▶ TASK OBJECTIVE
Your output should be the exact lines from the start of the data through the line containing "在 XAML 2006", with no pictures.

EXERCISE DATA: Begin

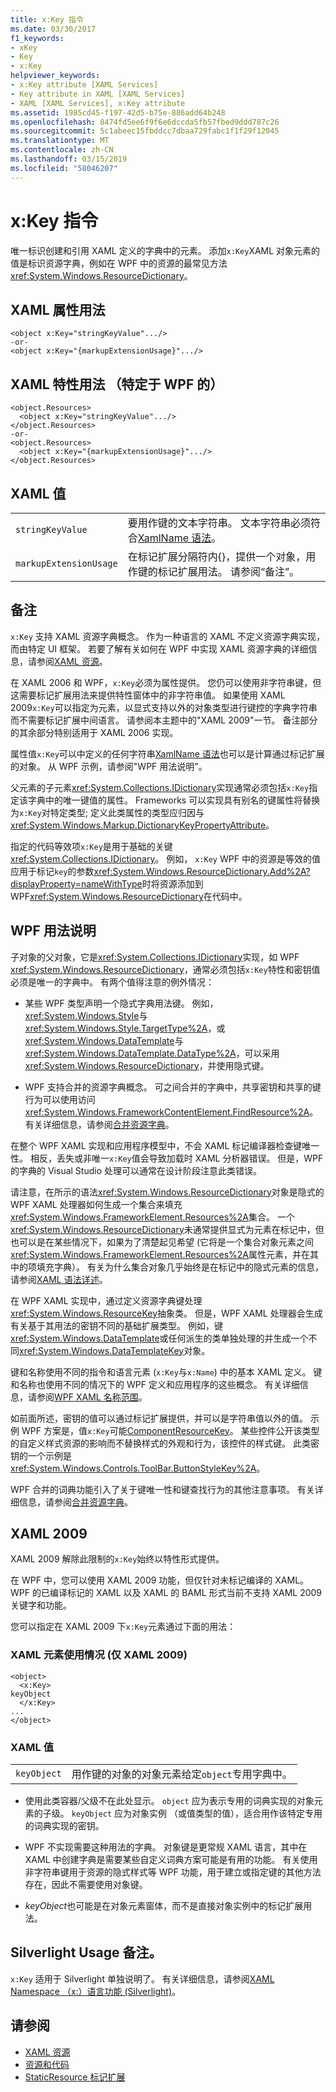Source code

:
 ```yaml
---
title: x:Key 指令
ms.date: 03/30/2017
f1_keywords:
- xKey
- Key
- x:Key
helpviewer_keywords:
- x:Key attribute [XAML Services]
- Key attribute in XAML [XAML Services]
- XAML [XAML Services], x:Key attribute
ms.assetid: 1985cd45-f197-42d5-b75e-886add64b248
ms.openlocfilehash: 8474fd5ee6f9f6e6dccda5fb57fbed9ddd787c26
ms.sourcegitcommit: 5c1abeec15fbddcc7dbaa729fabc1f1f29f12045
ms.translationtype: MT
ms.contentlocale: zh-CN
ms.lasthandoff: 03/15/2019
ms.locfileid: "58046207"
---
```

# <a name="xkey-directive"></a>x:Key 指令
唯一标识创建和引用 XAML 定义的字典中的元素。 添加`x:Key`XAML 对象元素的值是标识资源字典，例如在 WPF 中的资源的最常见方法<xref:System.Windows.ResourceDictionary>。  
  
## <a name="xaml-attribute-usage"></a>XAML 属性用法  
  
```  
<object x:Key="stringKeyValue".../>  
-or-  
<object x:Key="{markupExtensionUsage}".../>  
```  
  
## <a name="xaml-attribute-usage-wpf-specific"></a>XAML 特性用法 （特定于 WPF 的）  
  
```  
<object.Resources>  
  <object x:Key="stringKeyValue".../>  
</object.Resources>  
-or-  
<object.Resources>  
  <object x:Key="{markupExtensionUsage}".../>  
</object.Resources>  
```  
  
## <a name="xaml-values"></a>XAML 值  
  
|||  
|-|-|  
|`stringKeyValue`|要用作键的文本字符串。 文本字符串必须符合[XamlName 语法](xamlname-grammar.md)。|  
|`markupExtensionUsage`|在标记扩展分隔符内{}，提供一个对象，用作键的标记扩展用法。 请参阅“备注”。|  
  
## <a name="remarks"></a>备注  
 `x:Key` 支持 XAML 资源字典概念。 作为一种语言的 XAML 不定义资源字典实现，而由特定 UI 框架。 若要了解有关如何在 WPF 中实现 XAML 资源字典的详细信息，请参阅[XAML 资源](../wpf/advanced/xaml-resources.md)。  
  
 在 XAML 2006 和 WPF，`x:Key`必须为属性提供。 您仍可以使用非字符串键，但这需要标记扩展用法来提供特性窗体中的非字符串值。 如果使用 XAML 2009`x:Key`可以指定为元素，以显式支持以外的对象类型进行键控的字典字符串而不需要标记扩展中间语言。 请参阅本主题中的"XAML 2009"一节。 备注部分的其余部分特别适用于 XAML 2006 实现。  
  
 属性值`x:Key`可以中定义的任何字符串[XamlName 语法](xamlname-grammar.md)也可以是计算通过标记扩展的对象。 从 WPF 示例，请参阅"WPF 用法说明"。  
  
 父元素的子元素<xref:System.Collections.IDictionary>实现通常必须包括`x:Key`指定该字典中的唯一键值的属性。 Frameworks 可以实现具有别名的键属性将替换为`x:Key`对特定类型; 定义此类属性的类型应归因与<xref:System.Windows.Markup.DictionaryKeyPropertyAttribute>。  
  
 指定的代码等效项`x:Key`是用于基础的关键<xref:System.Collections.IDictionary>。 例如， `x:Key` WPF 中的资源是等效的值应用于标记`key`的参数<xref:System.Windows.ResourceDictionary.Add%2A?displayProperty=nameWithType>时将资源添加到 WPF<xref:System.Windows.ResourceDictionary>在代码中。  
  
## <a name="wpf-usage-notes"></a>WPF 用法说明  
 子对象的父对象，它是<xref:System.Collections.IDictionary>实现，如 WPF <xref:System.Windows.ResourceDictionary>，通常必须包括`x:Key`特性和密钥值必须是唯一的字典中。 有两个值得注意的例外情况：  
  
-   某些 WPF 类型声明一个隐式字典用法键。 例如，<xref:System.Windows.Style>与<xref:System.Windows.Style.TargetType%2A>，或<xref:System.Windows.DataTemplate>与<xref:System.Windows.DataTemplate.DataType%2A>，可以采用<xref:System.Windows.ResourceDictionary>，并使用隐式键。  
  
-   WPF 支持合并的资源字典概念。 可之间合并的字典中，共享密钥和共享的键行为可以使用访问<xref:System.Windows.FrameworkContentElement.FindResource%2A>。 有关详细信息，请参阅[合并资源字典](../wpf/advanced/merged-resource-dictionaries.md)。  
  
 在整个 WPF XAML 实现和应用程序模型中，不会 XAML 标记编译器检查键唯一性。 相反，丢失或非唯一`x:Key`值会导致加载时 XAML 分析器错误。 但是，WPF 的字典的 Visual Studio 处理可以通常在设计阶段注意此类错误。  
  
 请注意，在所示的语法<xref:System.Windows.ResourceDictionary>对象是隐式的 WPF XAML 处理器如何生成一个集合来填充<xref:System.Windows.FrameworkElement.Resources%2A>集合。 一个<xref:System.Windows.ResourceDictionary>未通常提供显式为元素在标记中，但也可以是在某些情况下，如果为了清楚起见希望 (它将是一个集合对象元素之间<xref:System.Windows.FrameworkElement.Resources%2A>属性元素，并在其中的项填充字典）。 有关为什么集合对象几乎始终是在标记中的隐式元素的信息，请参阅[XAML 语法详述](../wpf/advanced/xaml-syntax-in-detail.md)。  
  
 在 WPF XAML 实现中，通过定义资源字典键处理<xref:System.Windows.ResourceKey>抽象类。 但是，WPF XAML 处理器会生成有关基于其用法的密钥不同的基础扩展类型。 例如，键<xref:System.Windows.DataTemplate>或任何派生的类单独处理的并生成一个不同<xref:System.Windows.DataTemplateKey>对象。  
  
 键和名称使用不同的指令和语言元素 (`x:Key`与`x:Name`) 中的基本 XAML 定义。 键和名称也使用不同的情况下的 WPF 定义和应用程序的这些概念。 有关详细信息，请参阅[WPF XAML 名称范围](../wpf/advanced/wpf-xaml-namescopes.md)。  
  
 如前面所述，密钥的值可以通过标记扩展提供，并可以是字符串值以外的值。 示例 WPF 方案是，值`x:Key`可能[ComponentResourceKey](../wpf/advanced/componentresourcekey-markup-extension.md)。 某些控件公开该类型的自定义样式资源的影响而不替换样式的外观和行为，该控件的样式键。 此类密钥的一个示例是<xref:System.Windows.Controls.ToolBar.ButtonStyleKey%2A>。  
  
 WPF 合并的词典功能引入了关于键唯一性和键查找行为的其他注意事项。 有关详细信息，请参阅[合并资源字典](../wpf/advanced/merged-resource-dictionaries.md)。  
  
## <a name="xaml-2009"></a>XAML 2009  
 XAML 2009 解除此限制的`x:Key`始终以特性形式提供。  
  
 在 WPF 中，您可以使用 XAML 2009 功能，但仅针对未标记编译的 XAML。 WPF 的已编译标记的 XAML 以及 XAML 的 BAML 形式当前不支持 XAML 2009 关键字和功能。  
  
 您可以指定在 XAML 2009 下`x:Key`元素通过下面的用法：  
  
### <a name="xaml-element-usage-xaml-2009-only"></a>XAML 元素使用情况 (仅 XAML 2009)  
  
```  
<object>  
  <x:Key>  
keyObject  
  </x:Key>  
...  
</object>  
```  
  
### <a name="xaml-values"></a>XAML 值  
  
|||  
|-|-|  
|`keyObject`|用作键的对象的对象元素给定`object`专用字典中。|  
  
-   使用此类容器/父级不在此处显示。 `object` 应为表示专用的词典实现的对象元素的子级。 `keyObject` 应为对象实例 （或值类型的值），适合用作该特定专用的词典实现的密钥。  
  
-   WPF 不实现需要这种用法的字典。 对象键是更常规 XAML 语言，其中在 XAML 中创建字典是需要某些自定义词典方案可能是有用的功能。 有关使用非字符串键用于资源的隐式样式等 WPF 功能，用于建立或指定键的其他方法存在，因此不需要使用对象键。  
  
-   *keyObject*也可能是在对象元素窗体，而不是直接对象实例中的标记扩展用法。  
  
## <a name="silverlight-usage-notes"></a>Silverlight Usage 备注。  
 `x:Key` 适用于 Silverlight 单独说明了。 有关详细信息，请参阅[XAML Namespace （x:）语言功能 (Silverlight)](https://go.microsoft.com/fwlink/?LinkId=199081)。  
  
## <a name="see-also"></a>请参阅
- [XAML 资源](../wpf/advanced/xaml-resources.md)
- [资源和代码](../wpf/advanced/resources-and-code.md)
- [StaticResource 标记扩展](../wpf/advanced/staticresource-markup-extension.md)
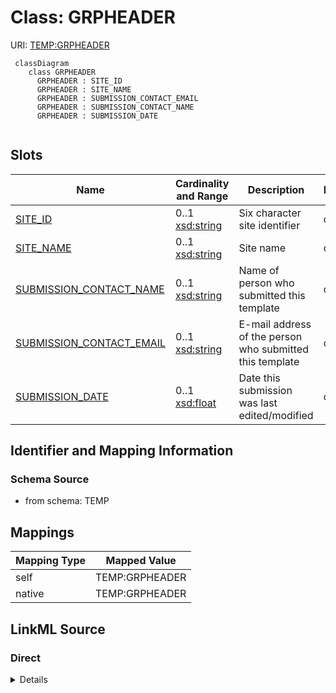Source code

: # Class: GRPHEADER



URI: [TEMP:GRPHEADER](https://example.org/TEMP/GRPHEADER)


```mermaid
 classDiagram
    class GRPHEADER
      GRPHEADER : SITE_ID
      GRPHEADER : SITE_NAME
      GRPHEADER : SUBMISSION_CONTACT_EMAIL
      GRPHEADER : SUBMISSION_CONTACT_NAME
      GRPHEADER : SUBMISSION_DATE
      
```



<!-- no inheritance hierarchy -->


## Slots

| Name | Cardinality and Range | Description | Inheritance |
| ---  | --- | --- | --- |
| [SITE_ID](SITE_ID.md) | 0..1 <br/> [xsd:string](xsd:string) | Six character site identifier | direct |
| [SITE_NAME](SITE_NAME.md) | 0..1 <br/> [xsd:string](xsd:string) | Site name | direct |
| [SUBMISSION_CONTACT_NAME](SUBMISSION_CONTACT_NAME.md) | 0..1 <br/> [xsd:string](xsd:string) | Name of person who submitted this template | direct |
| [SUBMISSION_CONTACT_EMAIL](SUBMISSION_CONTACT_EMAIL.md) | 0..1 <br/> [xsd:string](xsd:string) | E-mail address of the person who submitted this template | direct |
| [SUBMISSION_DATE](SUBMISSION_DATE.md) | 0..1 <br/> [xsd:float](xsd:float) | Date this submission was last edited/modified | direct |







## Identifier and Mapping Information







### Schema Source


* from schema: TEMP





## Mappings

| Mapping Type | Mapped Value |
| ---  | ---  |
| self | TEMP:GRPHEADER |
| native | TEMP:GRPHEADER |


## LinkML Source

<!-- TODO: investigate https://stackoverflow.com/questions/37606292/how-to-create-tabbed-code-blocks-in-mkdocs-or-sphinx -->

### Direct

<details>
```yaml
name: GRP_HEADER
from_schema: TEMP
rank: 1000
slots:
- SITE_ID
- SITE_NAME
- SUBMISSION_CONTACT_NAME
- SUBMISSION_CONTACT_EMAIL
- SUBMISSION_DATE
slot_usage:
  SITE_ID:
    name: SITE_ID
    description: Six character site identifier. MANDATORY if site is already registered
    comments:
    - The code is assigned by the network and communicated to the PI when the site
      is first registered. Use only the assigned code once it has been assigned. If
      you do not yet have a site_id contact your regional network to get one assigned.
    identifier: true
    domain_of:
    - GRP_HEADER
    - GRP_HEADER
  SITE_NAME:
    name: SITE_NAME
    description: Site name
    comments:
    - The name should be related to the location where the site is installed and not
      the name of the vegetation type (e.g. "Central Park New York" is ok, "forest"
      is not).
    domain_of:
    - GRP_HEADER
    - GRP_HEADER
    required: true
  SUBMISSION_CONTACT_EMAIL:
    name: SUBMISSION_CONTACT_EMAIL
    description: E-mail address of the person who submitted this template
    comments:
    - This person is the one that we will contact to get help solving issues related
      to the data import process for this data submission.
    domain_of:
    - GRP_HEADER
    - GRP_HEADER
    required: true
  SUBMISSION_CONTACT_NAME:
    name: SUBMISSION_CONTACT_NAME
    description: Name of person who submitted this template
    comments:
    - This person is the one that we will contact to get help solving issues related
      to the data import process for this data submission.
    domain_of:
    - GRP_HEADER
    - GRP_HEADER
    required: true
  SUBMISSION_DATE:
    name: SUBMISSION_DATE
    description: Date this submission was last edited/modified
    comments:
    - If you change this template's contents, this date should be the date of the
      last change.
    domain_of:
    - GRP_HEADER
    - GRP_HEADER
    required: true

```
</details>

### Induced

<details>
```yaml
name: GRP_HEADER
from_schema: TEMP
rank: 1000
slot_usage:
  SITE_ID:
    name: SITE_ID
    description: Six character site identifier. MANDATORY if site is already registered
    comments:
    - The code is assigned by the network and communicated to the PI when the site
      is first registered. Use only the assigned code once it has been assigned. If
      you do not yet have a site_id contact your regional network to get one assigned.
    identifier: true
    domain_of:
    - GRP_HEADER
    - GRP_HEADER
  SITE_NAME:
    name: SITE_NAME
    description: Site name
    comments:
    - The name should be related to the location where the site is installed and not
      the name of the vegetation type (e.g. "Central Park New York" is ok, "forest"
      is not).
    domain_of:
    - GRP_HEADER
    - GRP_HEADER
    required: true
  SUBMISSION_CONTACT_EMAIL:
    name: SUBMISSION_CONTACT_EMAIL
    description: E-mail address of the person who submitted this template
    comments:
    - This person is the one that we will contact to get help solving issues related
      to the data import process for this data submission.
    domain_of:
    - GRP_HEADER
    - GRP_HEADER
    required: true
  SUBMISSION_CONTACT_NAME:
    name: SUBMISSION_CONTACT_NAME
    description: Name of person who submitted this template
    comments:
    - This person is the one that we will contact to get help solving issues related
      to the data import process for this data submission.
    domain_of:
    - GRP_HEADER
    - GRP_HEADER
    required: true
  SUBMISSION_DATE:
    name: SUBMISSION_DATE
    description: Date this submission was last edited/modified
    comments:
    - If you change this template's contents, this date should be the date of the
      last change.
    domain_of:
    - GRP_HEADER
    - GRP_HEADER
    required: true
attributes:
  SITE_ID:
    name: SITE_ID
    description: Six character site identifier. MANDATORY if site is already registered
    comments:
    - The code is assigned by the network and communicated to the PI when the site
      is first registered. Use only the assigned code once it has been assigned. If
      you do not yet have a site_id contact your regional network to get one assigned.
    from_schema: TEMP
    rank: 1000
    identifier: true
    alias: SITE_ID
    owner: GRP_HEADER
    domain_of:
    - GRP_HEADER
    range: string
  SITE_NAME:
    name: SITE_NAME
    description: Site name
    comments:
    - The name should be related to the location where the site is installed and not
      the name of the vegetation type (e.g. "Central Park New York" is ok, "forest"
      is not).
    from_schema: TEMP
    rank: 1000
    alias: SITE_NAME
    owner: GRP_HEADER
    domain_of:
    - GRP_HEADER
    range: string
    required: true
  SUBMISSION_CONTACT_NAME:
    name: SUBMISSION_CONTACT_NAME
    description: Name of person who submitted this template
    comments:
    - This person is the one that we will contact to get help solving issues related
      to the data import process for this data submission.
    from_schema: TEMP
    rank: 1000
    alias: SUBMISSION_CONTACT_NAME
    owner: GRP_HEADER
    domain_of:
    - GRP_HEADER
    range: string
    required: true
  SUBMISSION_CONTACT_EMAIL:
    name: SUBMISSION_CONTACT_EMAIL
    description: E-mail address of the person who submitted this template
    comments:
    - This person is the one that we will contact to get help solving issues related
      to the data import process for this data submission.
    from_schema: TEMP
    rank: 1000
    alias: SUBMISSION_CONTACT_EMAIL
    owner: GRP_HEADER
    domain_of:
    - GRP_HEADER
    range: string
    required: true
  SUBMISSION_DATE:
    name: SUBMISSION_DATE
    description: Date this submission was last edited/modified
    comments:
    - If you change this template's contents, this date should be the date of the
      last change.
    from_schema: TEMP
    rank: 1000
    alias: SUBMISSION_DATE
    owner: GRP_HEADER
    domain_of:
    - GRP_HEADER
    range: float
    required: true
    unit:
      symbol: YYYYMMDD

```
</details>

EXERCISE DATA: End

▶ TASK ANSWER
Source code

:
 ```yaml
---
title: x:Key 指令
ms.date: 03/30/2017
f1_keywords:
- xKey
- Key
- x:Key
helpviewer_keywords:
- x:Key attribute [XAML Services]
- Key attribute in XAML [XAML Services]
- XAML [XAML Services], x:Key attribute
ms.assetid: 1985cd45-f197-42d5-b75e-886add64b248
ms.openlocfilehash: 8474fd5ee6f9f6e6dccda5fb57fbed9ddd787c26
ms.sourcegitcommit: 5c1abeec15fbddcc7dbaa729fabc1f1f29f12045
ms.translationtype: MT
ms.contentlocale: zh-CN
ms.lasthandoff: 03/15/2019
ms.locfileid: "58046207"
---
```

# <a name="xkey-directive"></a>x:Key 指令
唯一标识创建和引用 XAML 定义的字典中的元素。 添加`x:Key`XAML 对象元素的值是标识资源字典，例如在 WPF 中的资源的最常见方法<xref:System.Windows.ResourceDictionary>。  
  
## <a name="xaml-attribute-usage"></a>XAML 属性用法  
  
```  
<object x:Key="stringKeyValue".../>  
-or-  
<object x:Key="{markupExtensionUsage}".../>  
```  
  
## <a name="xaml-attribute-usage-wpf-specific"></a>XAML 特性用法 （特定于 WPF 的）  
  
```  
<object.Resources>  
  <object x:Key="stringKeyValue".../>  
</object.Resources>  
-or-  
<object.Resources>  
  <object x:Key="{markupExtensionUsage}".../>  
</object.Resources>  
```  
  
## <a name="xaml-values"></a>XAML 值  
  
|||  
|-|-|  
|`stringKeyValue`|要用作键的文本字符串。 文本字符串必须符合[XamlName 语法](xamlname-grammar.md)。|  
|`markupExtensionUsage`|在标记扩展分隔符内{}，提供一个对象，用作键的标记扩展用法。 请参阅“备注”。|  
  
## <a name="remarks"></a>备注  
 `x:Key` 支持 XAML 资源字典概念。 作为一种语言的 XAML 不定义资源字典实现，而由特定 UI 框架。 若要了解有关如何在 WPF 中实现 XAML 资源字典的详细信息，请参阅[XAML 资源](../wpf/advanced/xaml-resources.md)。  
  
 在 XAML 2006 和 WPF，`x:Key`必须为属性提供。 您仍可以使用非字符串键，但这需要标记扩展用法来提供特性窗体中的非字符串值。 如果使用 XAML 2009`x:Key`可以指定为元素，以显式支持以外的对象类型进行键控的字典字符串而不需要标记扩展中间语言。 请参阅本主题中的"XAML 2009"一节。 备注部分的其余部分特别适用于 XAML 2006 实现。  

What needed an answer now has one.